DATA TO EXAMINE:
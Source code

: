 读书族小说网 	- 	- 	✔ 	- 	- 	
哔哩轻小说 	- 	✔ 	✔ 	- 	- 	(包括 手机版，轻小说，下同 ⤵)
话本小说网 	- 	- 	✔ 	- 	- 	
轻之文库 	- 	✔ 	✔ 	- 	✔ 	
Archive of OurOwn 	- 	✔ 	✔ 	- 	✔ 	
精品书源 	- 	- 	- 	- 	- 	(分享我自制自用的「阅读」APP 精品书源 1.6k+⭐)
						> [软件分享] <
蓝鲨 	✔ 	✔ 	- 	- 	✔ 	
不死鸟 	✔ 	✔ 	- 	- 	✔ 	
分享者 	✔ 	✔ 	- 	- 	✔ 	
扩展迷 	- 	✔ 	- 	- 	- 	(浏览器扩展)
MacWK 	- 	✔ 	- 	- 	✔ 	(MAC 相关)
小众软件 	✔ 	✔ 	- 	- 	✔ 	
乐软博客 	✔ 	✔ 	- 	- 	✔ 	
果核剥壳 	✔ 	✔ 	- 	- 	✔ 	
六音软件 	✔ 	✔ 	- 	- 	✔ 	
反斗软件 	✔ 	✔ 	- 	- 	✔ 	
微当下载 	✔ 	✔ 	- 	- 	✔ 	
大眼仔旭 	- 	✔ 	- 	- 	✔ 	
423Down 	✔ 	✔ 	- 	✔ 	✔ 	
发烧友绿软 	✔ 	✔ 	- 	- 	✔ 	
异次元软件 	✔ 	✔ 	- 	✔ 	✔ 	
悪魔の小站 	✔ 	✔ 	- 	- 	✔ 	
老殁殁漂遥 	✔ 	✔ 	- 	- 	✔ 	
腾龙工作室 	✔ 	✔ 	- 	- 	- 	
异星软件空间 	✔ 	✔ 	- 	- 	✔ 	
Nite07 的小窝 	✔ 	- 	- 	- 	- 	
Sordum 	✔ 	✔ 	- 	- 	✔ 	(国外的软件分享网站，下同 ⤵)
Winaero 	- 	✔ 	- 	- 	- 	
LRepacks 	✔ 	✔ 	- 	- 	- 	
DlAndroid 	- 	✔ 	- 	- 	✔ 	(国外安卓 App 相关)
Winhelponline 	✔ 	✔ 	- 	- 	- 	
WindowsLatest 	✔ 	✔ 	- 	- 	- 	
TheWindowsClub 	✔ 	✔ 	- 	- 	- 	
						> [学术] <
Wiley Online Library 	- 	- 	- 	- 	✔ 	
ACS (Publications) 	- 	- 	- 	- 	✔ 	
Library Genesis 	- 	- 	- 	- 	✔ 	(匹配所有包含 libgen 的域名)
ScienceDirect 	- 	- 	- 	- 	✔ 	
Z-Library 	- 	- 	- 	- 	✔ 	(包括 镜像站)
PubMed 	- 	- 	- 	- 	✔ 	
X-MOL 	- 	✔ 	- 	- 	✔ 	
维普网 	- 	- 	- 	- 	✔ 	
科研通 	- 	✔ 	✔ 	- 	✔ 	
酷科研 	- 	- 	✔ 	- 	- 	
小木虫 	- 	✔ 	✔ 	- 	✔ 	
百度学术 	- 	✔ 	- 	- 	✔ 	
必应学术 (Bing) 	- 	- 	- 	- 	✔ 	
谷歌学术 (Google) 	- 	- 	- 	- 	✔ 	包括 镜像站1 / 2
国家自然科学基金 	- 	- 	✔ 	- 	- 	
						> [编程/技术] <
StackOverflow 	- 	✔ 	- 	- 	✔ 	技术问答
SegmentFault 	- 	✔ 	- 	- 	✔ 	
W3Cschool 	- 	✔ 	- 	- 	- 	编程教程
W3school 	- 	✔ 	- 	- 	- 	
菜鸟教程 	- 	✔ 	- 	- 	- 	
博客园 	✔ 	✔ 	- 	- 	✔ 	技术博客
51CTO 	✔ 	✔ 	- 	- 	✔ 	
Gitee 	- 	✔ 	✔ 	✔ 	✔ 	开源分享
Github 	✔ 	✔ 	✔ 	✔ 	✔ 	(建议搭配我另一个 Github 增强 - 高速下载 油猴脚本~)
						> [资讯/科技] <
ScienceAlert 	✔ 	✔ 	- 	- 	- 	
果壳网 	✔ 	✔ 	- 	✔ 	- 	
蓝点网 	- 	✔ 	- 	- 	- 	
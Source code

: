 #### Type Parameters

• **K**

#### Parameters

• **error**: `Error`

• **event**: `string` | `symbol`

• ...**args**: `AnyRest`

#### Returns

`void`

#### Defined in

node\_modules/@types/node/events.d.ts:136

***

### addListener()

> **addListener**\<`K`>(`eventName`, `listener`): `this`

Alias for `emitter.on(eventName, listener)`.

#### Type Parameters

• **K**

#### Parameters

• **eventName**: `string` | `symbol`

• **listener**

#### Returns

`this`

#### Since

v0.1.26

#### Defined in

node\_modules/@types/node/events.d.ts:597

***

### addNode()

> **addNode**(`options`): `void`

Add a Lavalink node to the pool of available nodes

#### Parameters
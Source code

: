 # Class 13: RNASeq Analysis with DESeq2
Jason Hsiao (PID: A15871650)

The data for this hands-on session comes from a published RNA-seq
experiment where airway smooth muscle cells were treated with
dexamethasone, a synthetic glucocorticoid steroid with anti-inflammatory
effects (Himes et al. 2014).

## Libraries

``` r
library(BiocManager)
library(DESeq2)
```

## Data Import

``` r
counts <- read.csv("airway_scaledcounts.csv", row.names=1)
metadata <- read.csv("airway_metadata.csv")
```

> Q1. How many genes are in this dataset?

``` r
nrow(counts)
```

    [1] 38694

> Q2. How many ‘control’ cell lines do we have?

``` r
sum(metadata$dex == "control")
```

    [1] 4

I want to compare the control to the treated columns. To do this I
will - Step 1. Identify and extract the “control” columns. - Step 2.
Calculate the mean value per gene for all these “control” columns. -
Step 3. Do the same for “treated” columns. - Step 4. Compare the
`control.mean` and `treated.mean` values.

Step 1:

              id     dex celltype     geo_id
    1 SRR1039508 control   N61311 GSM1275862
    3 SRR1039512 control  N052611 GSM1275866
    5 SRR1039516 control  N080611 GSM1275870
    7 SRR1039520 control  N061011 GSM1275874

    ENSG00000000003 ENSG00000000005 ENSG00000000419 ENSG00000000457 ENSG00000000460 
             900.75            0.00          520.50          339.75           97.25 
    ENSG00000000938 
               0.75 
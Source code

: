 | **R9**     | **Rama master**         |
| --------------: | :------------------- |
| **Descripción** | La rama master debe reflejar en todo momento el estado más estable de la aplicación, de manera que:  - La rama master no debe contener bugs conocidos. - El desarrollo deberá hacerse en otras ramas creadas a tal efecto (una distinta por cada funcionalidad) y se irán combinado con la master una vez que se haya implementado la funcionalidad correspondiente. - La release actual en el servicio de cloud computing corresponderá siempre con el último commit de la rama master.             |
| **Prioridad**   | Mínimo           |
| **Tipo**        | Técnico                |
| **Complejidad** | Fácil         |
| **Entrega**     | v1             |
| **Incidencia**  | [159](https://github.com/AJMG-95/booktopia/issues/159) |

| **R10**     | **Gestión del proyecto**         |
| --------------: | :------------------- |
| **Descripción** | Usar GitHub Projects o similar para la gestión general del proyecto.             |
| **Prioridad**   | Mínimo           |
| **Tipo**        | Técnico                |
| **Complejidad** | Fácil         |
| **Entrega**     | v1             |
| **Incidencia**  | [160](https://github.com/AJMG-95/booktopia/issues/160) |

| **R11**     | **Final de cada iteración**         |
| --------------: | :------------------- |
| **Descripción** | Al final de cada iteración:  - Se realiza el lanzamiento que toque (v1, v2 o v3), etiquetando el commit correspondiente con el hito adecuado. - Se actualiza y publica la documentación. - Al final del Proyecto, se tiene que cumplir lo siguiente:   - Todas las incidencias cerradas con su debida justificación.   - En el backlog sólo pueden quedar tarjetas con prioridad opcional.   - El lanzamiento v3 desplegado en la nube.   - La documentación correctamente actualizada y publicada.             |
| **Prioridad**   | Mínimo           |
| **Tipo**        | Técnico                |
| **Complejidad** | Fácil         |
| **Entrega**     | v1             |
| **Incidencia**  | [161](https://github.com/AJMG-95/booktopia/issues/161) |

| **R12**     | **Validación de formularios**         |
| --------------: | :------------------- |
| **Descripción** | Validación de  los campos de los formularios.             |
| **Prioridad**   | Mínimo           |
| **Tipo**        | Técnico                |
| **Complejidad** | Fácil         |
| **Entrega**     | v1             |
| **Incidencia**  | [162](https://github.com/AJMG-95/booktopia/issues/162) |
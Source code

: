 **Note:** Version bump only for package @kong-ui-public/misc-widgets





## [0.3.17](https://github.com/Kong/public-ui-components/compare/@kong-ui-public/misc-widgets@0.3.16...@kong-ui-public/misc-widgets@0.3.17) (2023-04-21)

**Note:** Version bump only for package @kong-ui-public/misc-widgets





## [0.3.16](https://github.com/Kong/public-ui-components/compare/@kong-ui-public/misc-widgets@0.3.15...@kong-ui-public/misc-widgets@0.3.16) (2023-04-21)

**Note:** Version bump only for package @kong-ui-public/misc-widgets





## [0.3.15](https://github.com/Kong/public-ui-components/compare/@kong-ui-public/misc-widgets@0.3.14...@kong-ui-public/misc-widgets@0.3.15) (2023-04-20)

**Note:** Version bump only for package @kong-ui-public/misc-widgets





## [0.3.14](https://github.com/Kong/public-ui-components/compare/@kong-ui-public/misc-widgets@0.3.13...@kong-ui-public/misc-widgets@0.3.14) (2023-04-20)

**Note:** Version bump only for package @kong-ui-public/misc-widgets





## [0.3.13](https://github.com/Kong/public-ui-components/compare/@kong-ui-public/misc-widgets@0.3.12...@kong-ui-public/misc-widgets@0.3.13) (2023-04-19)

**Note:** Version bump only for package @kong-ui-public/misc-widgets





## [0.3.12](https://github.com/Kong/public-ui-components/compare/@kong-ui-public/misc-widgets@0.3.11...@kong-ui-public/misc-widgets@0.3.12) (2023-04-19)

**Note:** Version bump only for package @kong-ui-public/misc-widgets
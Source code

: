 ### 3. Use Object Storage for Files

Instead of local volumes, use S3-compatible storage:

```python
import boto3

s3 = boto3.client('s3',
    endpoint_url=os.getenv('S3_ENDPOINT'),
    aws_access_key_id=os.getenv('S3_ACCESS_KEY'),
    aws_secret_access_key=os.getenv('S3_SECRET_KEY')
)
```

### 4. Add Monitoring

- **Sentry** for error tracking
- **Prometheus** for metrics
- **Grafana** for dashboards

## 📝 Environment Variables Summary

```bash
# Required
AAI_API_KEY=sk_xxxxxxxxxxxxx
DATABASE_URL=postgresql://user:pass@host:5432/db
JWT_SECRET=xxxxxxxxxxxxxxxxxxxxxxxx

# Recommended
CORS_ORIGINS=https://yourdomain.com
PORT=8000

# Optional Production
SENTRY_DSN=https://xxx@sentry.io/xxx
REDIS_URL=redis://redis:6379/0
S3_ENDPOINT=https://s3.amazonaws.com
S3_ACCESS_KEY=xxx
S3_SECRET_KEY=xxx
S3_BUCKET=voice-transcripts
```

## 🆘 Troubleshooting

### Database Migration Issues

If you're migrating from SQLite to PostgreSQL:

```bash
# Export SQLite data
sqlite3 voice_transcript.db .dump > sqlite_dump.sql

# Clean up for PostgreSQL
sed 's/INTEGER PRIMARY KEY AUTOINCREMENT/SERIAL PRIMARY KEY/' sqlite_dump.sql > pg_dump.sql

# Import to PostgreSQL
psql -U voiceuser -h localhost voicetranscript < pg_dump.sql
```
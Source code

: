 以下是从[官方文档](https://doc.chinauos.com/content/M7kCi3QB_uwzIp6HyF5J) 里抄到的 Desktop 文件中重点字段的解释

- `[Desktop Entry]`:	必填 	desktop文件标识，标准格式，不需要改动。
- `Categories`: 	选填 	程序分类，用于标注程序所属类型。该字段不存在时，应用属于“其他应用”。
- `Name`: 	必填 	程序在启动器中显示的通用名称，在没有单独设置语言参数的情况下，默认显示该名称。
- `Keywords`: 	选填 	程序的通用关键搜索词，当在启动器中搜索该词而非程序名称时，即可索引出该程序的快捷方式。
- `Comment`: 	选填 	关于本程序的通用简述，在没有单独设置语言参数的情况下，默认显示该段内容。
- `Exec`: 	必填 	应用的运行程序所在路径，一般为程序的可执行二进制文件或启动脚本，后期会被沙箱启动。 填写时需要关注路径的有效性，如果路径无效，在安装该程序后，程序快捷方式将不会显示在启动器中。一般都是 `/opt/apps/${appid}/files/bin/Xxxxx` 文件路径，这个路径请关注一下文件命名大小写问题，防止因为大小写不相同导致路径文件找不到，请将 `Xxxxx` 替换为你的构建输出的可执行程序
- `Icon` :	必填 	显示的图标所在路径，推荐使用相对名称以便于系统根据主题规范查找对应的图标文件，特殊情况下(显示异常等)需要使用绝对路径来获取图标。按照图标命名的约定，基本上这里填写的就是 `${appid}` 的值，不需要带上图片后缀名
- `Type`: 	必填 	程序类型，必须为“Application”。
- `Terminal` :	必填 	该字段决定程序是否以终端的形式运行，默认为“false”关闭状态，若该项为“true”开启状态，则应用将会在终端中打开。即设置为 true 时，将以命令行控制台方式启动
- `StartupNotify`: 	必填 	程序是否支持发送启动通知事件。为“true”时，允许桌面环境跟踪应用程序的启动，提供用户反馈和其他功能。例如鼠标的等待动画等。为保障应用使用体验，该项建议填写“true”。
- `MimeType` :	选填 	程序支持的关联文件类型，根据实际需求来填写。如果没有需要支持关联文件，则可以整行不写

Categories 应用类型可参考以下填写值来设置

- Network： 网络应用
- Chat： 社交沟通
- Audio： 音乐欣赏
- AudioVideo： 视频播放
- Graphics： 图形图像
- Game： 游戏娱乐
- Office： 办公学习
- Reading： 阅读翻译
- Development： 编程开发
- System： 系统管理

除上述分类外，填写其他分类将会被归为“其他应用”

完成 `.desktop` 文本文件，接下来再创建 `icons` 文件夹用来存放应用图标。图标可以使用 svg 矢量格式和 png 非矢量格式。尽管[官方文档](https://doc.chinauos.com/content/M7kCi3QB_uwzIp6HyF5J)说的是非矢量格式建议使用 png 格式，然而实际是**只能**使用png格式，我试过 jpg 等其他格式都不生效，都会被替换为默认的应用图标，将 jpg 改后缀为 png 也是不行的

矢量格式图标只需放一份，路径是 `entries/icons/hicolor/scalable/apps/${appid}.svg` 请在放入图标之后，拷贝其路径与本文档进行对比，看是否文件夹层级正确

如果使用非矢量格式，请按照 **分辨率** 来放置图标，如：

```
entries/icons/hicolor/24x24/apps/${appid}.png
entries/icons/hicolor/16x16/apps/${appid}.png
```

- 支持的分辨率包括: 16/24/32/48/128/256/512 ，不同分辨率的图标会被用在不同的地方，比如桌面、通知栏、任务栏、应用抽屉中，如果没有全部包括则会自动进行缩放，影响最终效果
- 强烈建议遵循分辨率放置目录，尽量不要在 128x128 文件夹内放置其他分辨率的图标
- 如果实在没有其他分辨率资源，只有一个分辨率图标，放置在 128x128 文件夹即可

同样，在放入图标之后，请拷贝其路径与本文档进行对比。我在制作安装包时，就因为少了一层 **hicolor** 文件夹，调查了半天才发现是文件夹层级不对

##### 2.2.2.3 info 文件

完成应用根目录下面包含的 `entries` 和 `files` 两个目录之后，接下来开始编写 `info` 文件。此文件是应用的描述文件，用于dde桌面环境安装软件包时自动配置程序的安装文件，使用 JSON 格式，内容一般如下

TO DO:
Reply with exactly the lines above from the one that contains "- Reading： 阅读翻译" through the final line of the material, and with nothing else.

RESPONSE FOR THIS EXERCISE:
- Reading： 阅读翻译
- Development： 编程开发
- System： 系统管理

除上述分类外，填写其他分类将会被归为“其他应用”

完成 `.desktop` 文本文件，接下来再创建 `icons` 文件夹用来存放应用图标。图标可以使用 svg 矢量格式和 png 非矢量格式。尽管[官方文档](https://doc.chinauos.com/content/M7kCi3QB_uwzIp6HyF5J)说的是非矢量格式建议使用 png 格式，然而实际是**只能**使用png格式，我试过 jpg 等其他格式都不生效，都会被替换为默认的应用图标，将 jpg 改后缀为 png 也是不行的

矢量格式图标只需放一份，路径是 `entries/icons/hicolor/scalable/apps/${appid}.svg` 请在放入图标之后，拷贝其路径与本文档进行对比，看是否文件夹层级正确

如果使用非矢量格式，请按照 **分辨率** 来放置图标，如：

```
entries/icons/hicolor/24x24/apps/${appid}.png
entries/icons/hicolor/16x16/apps/${appid}.png
```

- 支持的分辨率包括: 16/24/32/48/128/256/512 ，不同分辨率的图标会被用在不同的地方，比如桌面、通知栏、任务栏、应用抽屉中，如果没有全部包括则会自动进行缩放，影响最终效果
- 强烈建议遵循分辨率放置目录，尽量不要在 128x128 文件夹内放置其他分辨率的图标
- 如果实在没有其他分辨率资源，只有一个分辨率图标，放置在 128x128 文件夹即可

同样，在放入图标之后，请拷贝其路径与本文档进行对比。我在制作安装包时，就因为少了一层 **hicolor** 文件夹，调查了半天才发现是文件夹层级不对

##### 2.2.2.3 info 文件

完成应用根目录下面包含的 `entries` 和 `files` 两个目录之后，接下来开始编写 `info` 文件。此文件是应用的描述文件，用于dde桌面环境安装软件包时自动配置程序的安装文件，使用 JSON 格式，内容一般如下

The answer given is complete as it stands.